Click here for key slides from AT&T's second quarter earnings report.

AT&T's postpaid adds were higher than the 800,000 it said it was expecting when it pre-announced some earnings figures in early June.

Further, as had been expected based on its pre-announcement, AT&T reported a continuing trend toward device financing. AT&T said it had 3.1 million AT&T Next smartphone sales in the second quarter, compared to 2.9 million in the first quarter. AT&T said Next sales represented around 50 percent of all smartphone sales in the second quarter. That compares to around 40 percent in the first quarter (or 35 percent when taking out accelerated upgrades). Customers who choose to finance the cost of their device in monthly installments through Next then get access to discounted Mobile Share Value service pricing and earlier device upgrades.

"We are very pleased with what we are seeing from our wireless repositioning and are confident in our strategy," AT&T CFO John Stephens said on the company's earnings conference call.

About 44 percent of AT&T's postpaid smartphone base is on its no-device-subsidy Mobile Share Value plans. That equates to roughly 24 million total phones, including 7 million Next customers and 17 million customers who are eligible for AT&T Next upgrades that are on no-device-subsidy pricing. AT&T Mobility CEO Ralph de la Vega said the carrier expects the percentage postpaid smartphones customers on its no-device-subsidy plans to grow to around 66 percent by year-end. In the first quarter, AT&T said more than a quarter of its smartphone subscribers were on no-device-subsidy pricing plans.

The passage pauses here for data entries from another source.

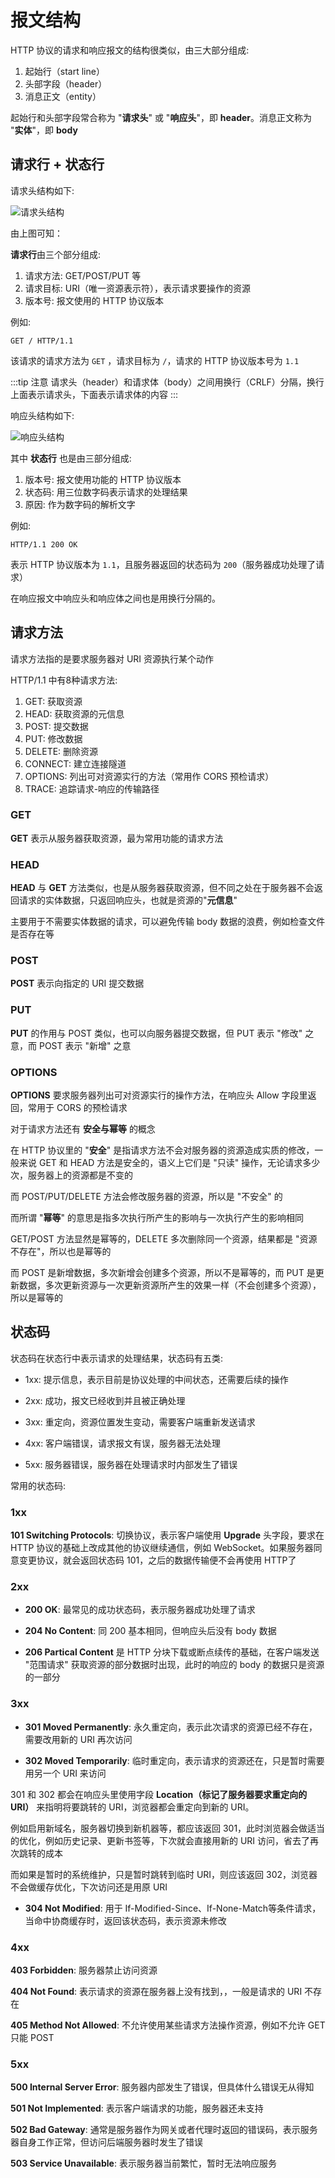 # 报文结构

HTTP 协议的请求和响应报文的结构很类似，由三大部分组成:

1. 起始行（start line）
2. 头部字段（header）
3. 消息正文（entity）

起始行和头部字段常合称为 "**请求头**" 或 "**响应头**"，即 **header**。消息正文称为 "**实体**"，即 **body**

## 请求行 + 状态行

请求头结构如下:

![请求头结构](../../images/request-header.png)

由上图可知：

**请求行**由三个部分组成:

1. 请求方法: GET/POST/PUT 等
2. 请求目标: URI（唯一资源表示符），表示请求要操作的资源
3. 版本号: 报文使用的 HTTP 协议版本

例如:

`GET / HTTP/1.1`

该请求的请求方法为 `GET` ，请求目标为 `/`，请求的 HTTP 协议版本号为 `1.1`

:::tip 注意
请求头（header）和请求体（body）之间用换行（CRLF）分隔，换行上面表示请求头，下面表示请求体的内容
:::

响应头结构如下:

![响应头结构](../../images/response-header.png)

其中 **状态行** 也是由三部分组成:

1. 版本号: 报文使用功能的 HTTP 协议版本
2. 状态码: 用三位数字码表示请求的处理结果
3. 原因: 作为数字码的解析文字

例如:

`HTTP/1.1 200 OK`

表示 HTTP 协议版本为 `1.1`，且服务器返回的状态码为 `200`（服务器成功处理了请求）

在响应报文中响应头和响应体之间也是用换行分隔的。

## 请求方法

请求方法指的是要求服务器对 URI 资源执行某个动作

HTTP/1.1 中有8种请求方法:

1. GET: 获取资源
2. HEAD: 获取资源的元信息
3. POST: 提交数据
4. PUT: 修改数据
5. DELETE: 删除资源
6. CONNECT: 建立连接隧道
7. OPTIONS: 列出可对资源实行的方法（常用作 CORS 预检请求）
8. TRACE: 追踪请求-响应的传输路径

### GET

**GET** 表示从服务器获取资源，最为常用功能的请求方法

### HEAD

**HEAD** 与 **GET** 方法类似，也是从服务器获取资源，但不同之处在于服务器不会返回请求的实体数据，只返回响应头，也就是资源的"**元信息**"

主要用于不需要实体数据的请求，可以避免传输 body 数据的浪费，例如检查文件是否存在等

### POST

**POST** 表示向指定的 URI 提交数据

### PUT

**PUT** 的作用与 POST 类似，也可以向服务器提交数据，但 PUT 表示 "修改" 之意，而 POST 表示 "新增" 之意

### OPTIONS

**OPTIONS** 要求服务器列出可对资源实行的操作方法，在响应头 Allow 字段里返回，常用于 CORS 的预检请求

对于请求方法还有 **安全与幂等** 的概念

在 HTTP 协议里的 "**安全**" 是指请求方法不会对服务器的资源造成实质的修改，一般来说 GET 和 HEAD 方法是安全的，语义上它们是 "只读" 操作，无论请求多少次，服务器上的资源都是不变的

而 POST/PUT/DELETE 方法会修改服务器的资源，所以是 "不安全" 的

而所谓 "**幂等**" 的意思是指多次执行所产生的影响与一次执行产生的影响相同

GET/POST 方法显然是幂等的，DELETE 多次删除同一个资源，结果都是 "资源不存在"，所以也是幂等的

而 POST 是新增数据，多次新增会创建多个资源，所以不是幂等的，而 PUT 是更新数据，多次更新资源与一次更新资源所产生的效果一样（不会创建多个资源），所以是幂等的

## 状态码

状态码在状态行中表示请求的处理结果，状态码有五类:

- 1xx: 提示信息，表示目前是协议处理的中间状态，还需要后续的操作

- 2xx: 成功，报文已经收到并且被正确处理

- 3xx: 重定向，资源位置发生变动，需要客户端重新发送请求

- 4xx: 客户端错误，请求报文有误，服务器无法处理

- 5xx: 服务器错误，服务器在处理请求时内部发生了错误

常用的状态码:

### 1xx

**101 Switching Protocols**: 切换协议，表示客户端使用 **Upgrade** 头字段，要求在 HTTP 协议的基础上改成其他的协议继续通信，例如 WebSocket。如果服务器同意变更协议，就会返回状态码 101，之后的数据传输便不会再使用 HTTP了

### 2xx

- **200 OK**: 最常见的成功状态码，表示服务器成功处理了请求

- **204 No Content**: 同 200 基本相同，但响应头后没有 body 数据

- **206 Partical Content** 是 HTTP 分块下载或断点续传的基础，在客户端发送 "范围请求" 获取资源的部分数据时出现，此时的响应的 body 的数据只是资源的一部分

### 3xx

- **301 Moved Permanently**: 永久重定向，表示此次请求的资源已经不存在，需要改用新的 URI 再次访问

- **302 Moved Temporarily**: 临时重定向，表示请求的资源还在，只是暂时需要用另一个 URI 来访问

301 和 302 都会在响应头里使用字段 **Location（标记了服务器要求重定向的 URI）** 来指明将要跳转的 URI，浏览器都会重定向到新的 URI。

例如启用新域名，服务器切换到新机器等，都应该返回 301，此时浏览器会做适当的优化，例如历史记录、更新书签等，下次就会直接用新的 URI 访问，省去了再次跳转的成本

而如果是暂时的系统维护，只是暂时跳转到临时 URI，则应该返回 302，浏览器不会做缓存优化，下次访问还是用原 URI

- **304 Not Modified**: 用于 If-Modified-Since、If-None-Match等条件请求，当命中协商缓存时，返回该状态码，表示资源未修改

### 4xx

**403 Forbidden**: 服务器禁止访问资源

**404 Not Found**: 表示请求的资源在服务器上没有找到，，一般是请求的 URI 不存在

**405 Method Not Allowed**: 不允许使用某些请求方法操作资源，例如不允许 GET 只能 POST

### 5xx

**500 Internal Server Error**: 服务器内部发生了错误，但具体什么错误无从得知

**501 Not Implemented**: 表示客户端请求的功能，服务器还未支持

**502 Bad Gateway**: 通常是服务器作为网关或者代理时返回的错误码，表示服务器自身工作正常，但访问后端服务器时发生了错误

**503 Service Unavailable**: 表示服务器当前繁忙，暂时无法响应服务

Here's a breakdown of AT&T's key quarterly metrics:

Subscribers: AT&T said total wireless subscribers increased by 634,000 in the quarter, led by postpaid net adds of 1,026,000 and 175,000 connected device net adds. AT&T said the gains were offset by a net loss of 405,000 prepaid subscribers, which the company said was due to declines in session-based tablets and the expected second-quarter drop in Cricket subscribers as the company began its integration of Leap Wireless. The company also had a net loss of 162,000 reseller subscribers, primarily due to losses in low-revenue 2G subscriber accounts.

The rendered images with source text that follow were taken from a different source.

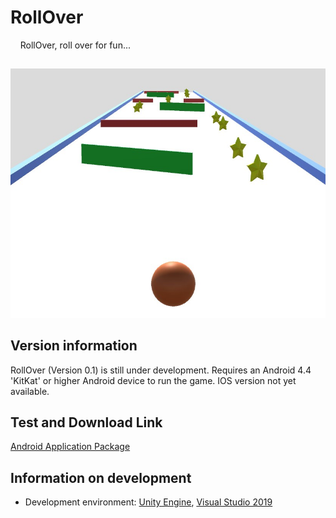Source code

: # RollOver
&nbsp;&nbsp;&nbsp;&nbsp;RollOver, roll over for fun...
##
![RollOver in game image](https://raw.githubusercontent.com/FarukKayaduman/RollOver/main/RollOver/Assets/Images/InTheGame.jpg)
##
## Version information
RollOver (Version 0.1) is still under development. Requires an Android 4.4 'KitKat' or higher Android device to run the game. IOS version not yet available.
## Test and Download Link
[Android Application Package](https://github.com/FarukKayaduman/RollOver/blob/502d3ed13a93d9ed7128596fc77bf89bba6e9701/Android%20Application%20Package%20(APK)/RollOver000.apk)
## Information on development
* Development environment: [Unity Engine](https://unity.com/), [Visual Studio 2019](https://visualstudio.microsoft.com/vs/)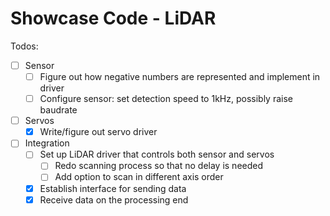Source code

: # Showcase Code - LiDAR

Todos:

* [ ] Sensor
  * [ ] Figure out how negative numbers are represented and implement in driver
  * [ ] Configure sensor: set detection speed to 1kHz, possibly raise baudrate
* [ ] Servos
  * [x] Write/figure out servo driver
* [ ] Integration
  * [ ] Set up LiDAR driver that controls both sensor and servos
    * [ ] Redo scanning process so that no delay is needed
    * [ ] Add option to scan in different axis order
  * [x] Establish interface for sending data
  * [x] Receive data on the processing end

In breaking down its postpaid net adds, AT&T said the 1.026 million figure included 707,000 smartphones. The company also had 366,000 postpaid tablet net adds.

In contrast, Verizon had 1.42 million postpaid net adds in the second quarter and 1.15 million were postpaid tablet net adds.


Source: AT&T

Financials: AT&T said total wireless revenues, which include equipment sales, grew 3.7 percent year-over-year to $17.9 billion. Wireless service revenues fell 1.4 percent to $15.1 billion, and wireless equipment revenues increased 44.8 percent to $2.8 billion as the company continued to move its postpaid subscriber base to equipment installment plans from the traditional device subsidy model. The carrier's shift from subsidies to device financing has led to higher equipment revenues and lower service revenues and average revenue per user.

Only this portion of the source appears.